Ванька на печке в дальний угол схоронился, старым тулупом накрылся, преет и так думает:

– Вот ведь как получается, я ж для них жил, для них старался, и они же меня забить до смерти хотят. Я копейку к копейке богатство добыл, а они стервозятся, страданий моих не принимают. Где справедливость? Как же можно, чтобы дети единокровные отца жизни лишить могли!

А только чувствует Ванька – не пугают сыны, не шуткуют, всерьез говорят.

Братья пьют да хмелеют, хмелеют да в злобу входят, в злобу входят да на ком ее сорвать ищут.

– А вот неправильно это, что старшему земли больше, говорит средний брат, – неправильно, и все тут! Поровну земли всем! По-ров-ну!

– Точно! Поровну! – кричат братья. Закипает в них кровь, на горилке замешанная, в голову бросается, глаза застит пеленой черной.

– Не бывать по-вашему, – говорит старший брат, – я теперь заместо батьки буду, вы меня слушать-почитать должны!

– А вот мы тебя взашей! – грозят братья, да уж и не грозят, а скамейки роняют, рукава закатывают.

– А вот мы счас посмотрим, кто здеся главнее.

Пошла потеха! Только кости хрустят да кровушка брызжет.

Попортят избу, расстраивается Ванька, разнесут по бревнышку.

Только слышит вдруг, кто-то ногой стенку скребет, на печку лезет. Замер Ванька, затаился. Как ни горька жизнь, а помирать боязно. Счас вниз стащут и забьют!

Тычет его кто-то пальцем через овчину.

– На-ка, тятька, покушай, – подает младший сын хлеба кусок и огурец соленый.

Взял Ванька и хлебца и огурец, а есть не может.

– Ничего, тятька, образуется. Братья пошумят да утихнут, успокаивает его младший сынок, – до сего дня жили и завтра не помрем.

Так и просидели они на печке всю свою ночь.

И пошла у Ваньки жизнь – ни хорошая, ни плохая, а не понять что. Работать не заставляют, но и есть не дают. Из дома не гонят, но и в дом не приглашают. Прошмыгнул незамеченным – живи, а нет не взыщи. На сене в сарайке Ванька спит, сеном укрывается, с огорода питается. Когда сынок младшенький хлебца корочку украдкой сунет, когда соседка борща плеснет. Целыми днями лежит Ванька, в потолок смотрит, про жизнь свою вспоминает. А жизнь тоже не понять какая была – то ли плохая, то ли хорошая. То ли была, то ли не было вовсе. Вроде жил как все, а как жил, не помнит.

Полежит Ванька день, а вечером украдкой к дьяку пойдет. Дьяк в их деревне был хоть молодой, да умный.

– Как же так, – спрашивает мужик дьяка, – богатство нажил, а счастья нет? Для сынов жилочки рвал-надсаживал и ими же бит. В чем же причина?
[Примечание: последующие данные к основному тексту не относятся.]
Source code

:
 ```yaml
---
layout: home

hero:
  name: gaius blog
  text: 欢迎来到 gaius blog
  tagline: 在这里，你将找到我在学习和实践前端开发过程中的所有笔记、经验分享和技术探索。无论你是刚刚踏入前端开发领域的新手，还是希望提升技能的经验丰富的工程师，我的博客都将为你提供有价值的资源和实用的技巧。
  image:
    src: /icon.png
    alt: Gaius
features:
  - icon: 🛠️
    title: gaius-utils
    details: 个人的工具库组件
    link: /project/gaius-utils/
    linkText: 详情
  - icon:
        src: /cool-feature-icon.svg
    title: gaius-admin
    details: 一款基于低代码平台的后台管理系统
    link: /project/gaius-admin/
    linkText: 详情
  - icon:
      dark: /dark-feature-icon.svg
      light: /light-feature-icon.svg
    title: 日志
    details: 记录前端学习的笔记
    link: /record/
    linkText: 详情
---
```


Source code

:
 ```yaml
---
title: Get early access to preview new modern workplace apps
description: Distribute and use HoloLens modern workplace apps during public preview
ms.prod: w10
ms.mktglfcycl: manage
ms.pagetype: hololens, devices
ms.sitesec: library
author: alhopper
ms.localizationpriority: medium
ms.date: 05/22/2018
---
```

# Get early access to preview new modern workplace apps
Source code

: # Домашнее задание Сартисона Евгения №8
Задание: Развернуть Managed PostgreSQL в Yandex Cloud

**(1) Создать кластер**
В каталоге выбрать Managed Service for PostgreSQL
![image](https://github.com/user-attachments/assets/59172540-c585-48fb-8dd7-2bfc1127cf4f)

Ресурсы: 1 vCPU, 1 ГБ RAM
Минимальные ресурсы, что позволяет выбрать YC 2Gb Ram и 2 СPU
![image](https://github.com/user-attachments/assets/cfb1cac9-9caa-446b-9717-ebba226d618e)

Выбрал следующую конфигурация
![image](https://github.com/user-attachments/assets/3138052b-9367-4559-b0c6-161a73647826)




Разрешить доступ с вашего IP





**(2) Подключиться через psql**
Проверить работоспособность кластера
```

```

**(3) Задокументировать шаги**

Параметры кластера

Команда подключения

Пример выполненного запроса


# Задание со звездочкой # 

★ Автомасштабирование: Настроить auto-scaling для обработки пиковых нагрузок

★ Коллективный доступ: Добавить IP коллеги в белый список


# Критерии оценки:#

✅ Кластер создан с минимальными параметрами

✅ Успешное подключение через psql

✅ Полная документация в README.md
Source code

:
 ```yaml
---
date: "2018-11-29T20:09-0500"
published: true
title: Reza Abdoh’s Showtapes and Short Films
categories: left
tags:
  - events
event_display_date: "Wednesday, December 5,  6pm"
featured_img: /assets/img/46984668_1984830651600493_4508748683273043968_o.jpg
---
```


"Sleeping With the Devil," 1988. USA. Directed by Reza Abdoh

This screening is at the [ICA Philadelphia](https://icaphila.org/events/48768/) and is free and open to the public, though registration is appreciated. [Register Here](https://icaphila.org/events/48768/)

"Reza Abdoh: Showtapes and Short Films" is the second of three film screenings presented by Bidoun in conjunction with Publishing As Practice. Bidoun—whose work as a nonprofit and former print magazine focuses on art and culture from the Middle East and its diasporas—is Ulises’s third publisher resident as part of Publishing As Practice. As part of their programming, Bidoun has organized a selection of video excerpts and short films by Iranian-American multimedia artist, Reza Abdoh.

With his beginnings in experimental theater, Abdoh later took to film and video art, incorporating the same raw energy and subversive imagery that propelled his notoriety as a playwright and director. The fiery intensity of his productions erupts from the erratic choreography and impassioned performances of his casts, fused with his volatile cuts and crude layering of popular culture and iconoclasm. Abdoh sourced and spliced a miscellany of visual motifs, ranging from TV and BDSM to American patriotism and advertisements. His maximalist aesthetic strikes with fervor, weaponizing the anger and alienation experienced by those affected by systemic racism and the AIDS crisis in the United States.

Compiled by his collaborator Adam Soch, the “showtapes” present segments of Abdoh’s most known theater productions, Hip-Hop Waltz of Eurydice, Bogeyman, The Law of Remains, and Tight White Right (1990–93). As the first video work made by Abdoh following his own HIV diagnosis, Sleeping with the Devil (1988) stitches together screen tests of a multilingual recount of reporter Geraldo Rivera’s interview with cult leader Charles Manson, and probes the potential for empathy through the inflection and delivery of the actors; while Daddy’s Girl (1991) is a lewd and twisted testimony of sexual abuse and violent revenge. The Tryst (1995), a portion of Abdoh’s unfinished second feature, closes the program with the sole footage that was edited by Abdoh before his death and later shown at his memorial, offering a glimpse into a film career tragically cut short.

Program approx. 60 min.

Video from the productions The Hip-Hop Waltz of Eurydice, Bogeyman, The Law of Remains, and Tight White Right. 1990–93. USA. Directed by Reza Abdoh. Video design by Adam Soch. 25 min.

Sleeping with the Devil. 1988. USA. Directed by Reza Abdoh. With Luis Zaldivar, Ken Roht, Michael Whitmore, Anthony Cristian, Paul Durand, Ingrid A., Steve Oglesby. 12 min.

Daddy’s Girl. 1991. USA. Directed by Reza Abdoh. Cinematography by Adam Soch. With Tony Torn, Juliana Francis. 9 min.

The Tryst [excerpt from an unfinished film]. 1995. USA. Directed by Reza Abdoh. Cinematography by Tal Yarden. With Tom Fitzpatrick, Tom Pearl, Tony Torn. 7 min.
– Так в гордыне твоей, – ответствует дьяк. – В гордыне беда твоя сокрыта. Был ты беден, да по гордыне своей милости не просил. Стал богат, да вдвойне горд – руки ближнему не протянешь, слова доброго не скажешь, хоть прохожий это, хоть сыны твои единокровные.

Жить тебе было некогда, ты сам с собой войну воевал – то с бедностью своей, то с богатством. За войной радость просмотрел, жизни не заметил.

Послушает Ванька дьяка да и опять в сарайку пойдет, прошлое, словно сено прелое, ворошить, года-годинушки перебирать. А вспомнить особо нечего. Все только земля перед глазами, круп лошадиный, жена нелюбая да копейка медная. И все.

В молодости смеялся вдосталь, да беден был. Какая же это радость? В старости богат стал, да грустен. Весь смех куда-то подевался. Казалось, сейчас бы и радоваться жизни, а не выходит, обрыдло все.

Промается Ванька всю ночь, утром на приступочку сядет, на солнышко, отсидит день, дождется ночи и опять думает. Всю-то жизнь свою по минутке переберет, по крупинке перещупает. Когда же промашка вышла? Когда от счастья своего отвернулся? И по всему выходит, что радостней всего Ванька жил, когда ни хозяйства, ни портов лишних не имел, а имел только в карманах ветер, в руках балалайку да перед глазами небо синее. И все-то ему тогда было трын-трава, все-то весело да интересно.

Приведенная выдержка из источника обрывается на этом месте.